**Records contained in a dataset**
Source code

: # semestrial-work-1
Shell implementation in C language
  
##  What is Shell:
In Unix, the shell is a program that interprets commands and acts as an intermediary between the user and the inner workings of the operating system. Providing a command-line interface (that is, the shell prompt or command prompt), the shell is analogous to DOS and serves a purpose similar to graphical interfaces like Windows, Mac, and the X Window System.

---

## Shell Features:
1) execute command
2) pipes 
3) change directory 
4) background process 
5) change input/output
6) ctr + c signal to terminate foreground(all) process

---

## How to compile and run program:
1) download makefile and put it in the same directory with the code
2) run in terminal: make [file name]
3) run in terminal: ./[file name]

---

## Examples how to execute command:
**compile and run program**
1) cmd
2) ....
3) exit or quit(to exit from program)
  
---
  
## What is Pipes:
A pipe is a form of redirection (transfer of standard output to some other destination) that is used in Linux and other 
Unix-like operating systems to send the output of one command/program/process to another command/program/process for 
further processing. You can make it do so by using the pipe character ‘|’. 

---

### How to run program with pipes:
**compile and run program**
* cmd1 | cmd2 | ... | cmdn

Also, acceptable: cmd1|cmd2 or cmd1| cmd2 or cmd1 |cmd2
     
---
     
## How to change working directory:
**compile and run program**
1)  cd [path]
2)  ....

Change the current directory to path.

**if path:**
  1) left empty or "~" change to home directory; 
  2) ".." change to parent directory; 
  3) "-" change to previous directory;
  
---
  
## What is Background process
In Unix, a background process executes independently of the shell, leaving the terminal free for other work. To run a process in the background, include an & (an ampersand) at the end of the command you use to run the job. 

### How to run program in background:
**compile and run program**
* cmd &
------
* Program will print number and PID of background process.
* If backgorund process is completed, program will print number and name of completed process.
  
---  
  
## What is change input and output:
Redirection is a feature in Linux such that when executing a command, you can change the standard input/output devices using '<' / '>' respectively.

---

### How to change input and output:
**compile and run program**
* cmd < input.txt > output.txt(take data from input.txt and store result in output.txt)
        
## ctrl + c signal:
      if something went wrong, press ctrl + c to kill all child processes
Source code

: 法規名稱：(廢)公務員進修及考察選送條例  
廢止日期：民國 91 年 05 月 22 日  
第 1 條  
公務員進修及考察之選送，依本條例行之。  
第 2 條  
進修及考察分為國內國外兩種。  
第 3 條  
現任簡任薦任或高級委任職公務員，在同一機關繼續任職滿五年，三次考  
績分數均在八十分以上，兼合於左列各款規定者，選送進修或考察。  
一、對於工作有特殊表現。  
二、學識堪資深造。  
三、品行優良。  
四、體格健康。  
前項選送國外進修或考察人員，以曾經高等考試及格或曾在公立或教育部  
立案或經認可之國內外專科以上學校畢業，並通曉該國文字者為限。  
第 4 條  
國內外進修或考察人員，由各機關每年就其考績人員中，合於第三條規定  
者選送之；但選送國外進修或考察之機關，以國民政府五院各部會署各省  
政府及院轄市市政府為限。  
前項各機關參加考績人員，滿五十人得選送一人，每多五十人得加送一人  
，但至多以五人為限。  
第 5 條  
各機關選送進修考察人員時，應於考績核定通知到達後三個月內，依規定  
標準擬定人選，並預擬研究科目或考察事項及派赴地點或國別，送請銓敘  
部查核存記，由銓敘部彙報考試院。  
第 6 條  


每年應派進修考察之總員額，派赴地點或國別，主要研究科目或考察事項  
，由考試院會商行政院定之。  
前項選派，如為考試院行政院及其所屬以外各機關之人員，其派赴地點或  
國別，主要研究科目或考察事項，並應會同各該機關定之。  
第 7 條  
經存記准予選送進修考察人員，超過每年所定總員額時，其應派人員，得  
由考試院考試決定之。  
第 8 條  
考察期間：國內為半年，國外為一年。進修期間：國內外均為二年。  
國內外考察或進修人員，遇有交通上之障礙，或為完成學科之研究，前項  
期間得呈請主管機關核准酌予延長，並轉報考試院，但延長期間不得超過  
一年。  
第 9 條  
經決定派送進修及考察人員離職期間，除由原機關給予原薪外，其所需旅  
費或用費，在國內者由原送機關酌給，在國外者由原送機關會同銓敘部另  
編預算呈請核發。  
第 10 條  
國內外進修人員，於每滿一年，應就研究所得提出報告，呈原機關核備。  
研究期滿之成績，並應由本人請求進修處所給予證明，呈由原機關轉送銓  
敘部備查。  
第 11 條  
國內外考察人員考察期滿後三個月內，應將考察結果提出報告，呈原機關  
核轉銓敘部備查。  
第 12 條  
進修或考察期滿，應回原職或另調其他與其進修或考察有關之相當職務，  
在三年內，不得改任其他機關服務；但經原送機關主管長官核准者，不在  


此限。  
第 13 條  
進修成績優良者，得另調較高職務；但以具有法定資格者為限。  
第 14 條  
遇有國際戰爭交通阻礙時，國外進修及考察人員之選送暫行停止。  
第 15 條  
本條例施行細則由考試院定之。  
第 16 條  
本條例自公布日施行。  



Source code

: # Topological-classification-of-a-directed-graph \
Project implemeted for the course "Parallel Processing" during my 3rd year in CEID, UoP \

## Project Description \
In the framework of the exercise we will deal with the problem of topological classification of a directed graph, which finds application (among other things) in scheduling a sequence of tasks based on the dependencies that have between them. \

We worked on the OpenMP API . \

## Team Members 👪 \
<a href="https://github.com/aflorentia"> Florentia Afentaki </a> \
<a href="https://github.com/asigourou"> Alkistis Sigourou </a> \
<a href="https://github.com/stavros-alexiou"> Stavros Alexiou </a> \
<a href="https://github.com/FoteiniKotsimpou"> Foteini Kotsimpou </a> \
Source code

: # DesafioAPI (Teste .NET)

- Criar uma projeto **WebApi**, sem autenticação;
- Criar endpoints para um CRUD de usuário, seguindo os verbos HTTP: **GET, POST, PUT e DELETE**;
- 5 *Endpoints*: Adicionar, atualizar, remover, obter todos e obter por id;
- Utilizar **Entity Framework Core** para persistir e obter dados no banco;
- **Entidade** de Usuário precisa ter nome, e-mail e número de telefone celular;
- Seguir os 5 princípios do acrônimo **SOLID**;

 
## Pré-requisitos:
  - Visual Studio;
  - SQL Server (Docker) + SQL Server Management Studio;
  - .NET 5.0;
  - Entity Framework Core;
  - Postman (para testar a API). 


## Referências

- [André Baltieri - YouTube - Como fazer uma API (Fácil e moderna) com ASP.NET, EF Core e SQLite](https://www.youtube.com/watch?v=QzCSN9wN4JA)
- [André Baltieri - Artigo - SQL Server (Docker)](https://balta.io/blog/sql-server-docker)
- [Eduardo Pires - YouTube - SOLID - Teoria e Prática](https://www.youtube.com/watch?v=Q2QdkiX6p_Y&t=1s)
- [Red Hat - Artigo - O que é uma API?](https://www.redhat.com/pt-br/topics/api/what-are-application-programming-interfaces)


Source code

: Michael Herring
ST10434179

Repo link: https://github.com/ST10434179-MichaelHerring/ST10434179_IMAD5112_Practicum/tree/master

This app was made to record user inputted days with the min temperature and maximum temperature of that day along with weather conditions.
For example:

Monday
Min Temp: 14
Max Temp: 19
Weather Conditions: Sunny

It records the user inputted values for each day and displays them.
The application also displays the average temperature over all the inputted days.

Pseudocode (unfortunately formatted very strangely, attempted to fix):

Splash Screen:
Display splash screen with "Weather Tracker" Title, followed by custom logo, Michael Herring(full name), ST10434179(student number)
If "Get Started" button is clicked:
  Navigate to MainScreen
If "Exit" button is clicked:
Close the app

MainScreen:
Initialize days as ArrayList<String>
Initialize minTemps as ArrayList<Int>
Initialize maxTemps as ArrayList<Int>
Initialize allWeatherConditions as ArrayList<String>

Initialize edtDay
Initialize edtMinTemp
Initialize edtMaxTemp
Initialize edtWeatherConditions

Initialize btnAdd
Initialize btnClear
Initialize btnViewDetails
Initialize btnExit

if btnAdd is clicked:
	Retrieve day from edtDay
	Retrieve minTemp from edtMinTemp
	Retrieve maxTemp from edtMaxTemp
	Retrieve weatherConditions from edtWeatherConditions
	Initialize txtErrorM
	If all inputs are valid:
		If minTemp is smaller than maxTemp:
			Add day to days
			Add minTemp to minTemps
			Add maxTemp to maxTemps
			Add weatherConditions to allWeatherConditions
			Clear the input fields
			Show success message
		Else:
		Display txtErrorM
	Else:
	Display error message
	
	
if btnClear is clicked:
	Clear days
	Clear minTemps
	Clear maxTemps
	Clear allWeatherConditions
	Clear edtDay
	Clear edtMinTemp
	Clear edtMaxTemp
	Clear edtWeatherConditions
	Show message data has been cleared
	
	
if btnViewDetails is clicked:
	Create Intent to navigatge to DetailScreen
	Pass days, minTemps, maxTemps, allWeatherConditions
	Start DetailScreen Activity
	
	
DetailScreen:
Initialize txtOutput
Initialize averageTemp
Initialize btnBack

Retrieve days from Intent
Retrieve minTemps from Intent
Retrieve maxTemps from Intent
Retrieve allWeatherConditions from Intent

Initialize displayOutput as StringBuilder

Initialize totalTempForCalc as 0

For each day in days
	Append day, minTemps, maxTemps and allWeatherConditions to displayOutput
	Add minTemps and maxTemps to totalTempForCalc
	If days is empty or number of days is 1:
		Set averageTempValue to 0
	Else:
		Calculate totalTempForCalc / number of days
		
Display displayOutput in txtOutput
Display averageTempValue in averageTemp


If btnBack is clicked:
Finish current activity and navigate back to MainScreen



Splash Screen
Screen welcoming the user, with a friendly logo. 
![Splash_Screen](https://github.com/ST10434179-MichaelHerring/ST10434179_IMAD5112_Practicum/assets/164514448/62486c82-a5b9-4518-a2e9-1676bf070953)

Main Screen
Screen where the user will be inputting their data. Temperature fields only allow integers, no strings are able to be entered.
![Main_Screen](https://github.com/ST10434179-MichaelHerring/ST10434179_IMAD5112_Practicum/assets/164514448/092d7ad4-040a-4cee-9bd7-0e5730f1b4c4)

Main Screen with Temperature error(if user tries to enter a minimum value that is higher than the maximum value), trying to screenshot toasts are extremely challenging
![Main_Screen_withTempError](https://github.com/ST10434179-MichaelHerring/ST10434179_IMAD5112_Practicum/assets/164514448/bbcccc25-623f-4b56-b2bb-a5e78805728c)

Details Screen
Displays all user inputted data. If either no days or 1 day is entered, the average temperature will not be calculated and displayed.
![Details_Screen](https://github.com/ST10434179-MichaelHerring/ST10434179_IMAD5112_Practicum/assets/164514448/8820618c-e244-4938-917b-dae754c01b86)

**DIRECTIONS**
Write out, from the lines above, only those from the line with "1) download makefile" to the line with "## What is Background process", exactly as given, including the first and the last.

**ANSWER TO THIS EXERCISE**
1) download makefile and put it in the same directory with the code
2) run in terminal: make [file name]
3) run in terminal: ./[file name]

---

## Examples how to execute command:
**compile and run program**
1) cmd
2) ....
3) exit or quit(to exit from program)
  
---
  
## What is Pipes:
A pipe is a form of redirection (transfer of standard output to some other destination) that is used in Linux and other 
Unix-like operating systems to send the output of one command/program/process to another command/program/process for 
further processing. You can make it do so by using the pipe character ‘|’. 

---

### How to run program with pipes:
**compile and run program**
* cmd1 | cmd2 | ... | cmdn

Also, acceptable: cmd1|cmd2 or cmd1| cmd2 or cmd1 |cmd2
     
---
     
## How to change working directory:
**compile and run program**
1)  cd [path]
2)  ....

Change the current directory to path.

**if path:**
  1) left empty or "~" change to home directory; 
  2) ".." change to parent directory; 
  3) "-" change to previous directory;
  
---
  
## What is Background process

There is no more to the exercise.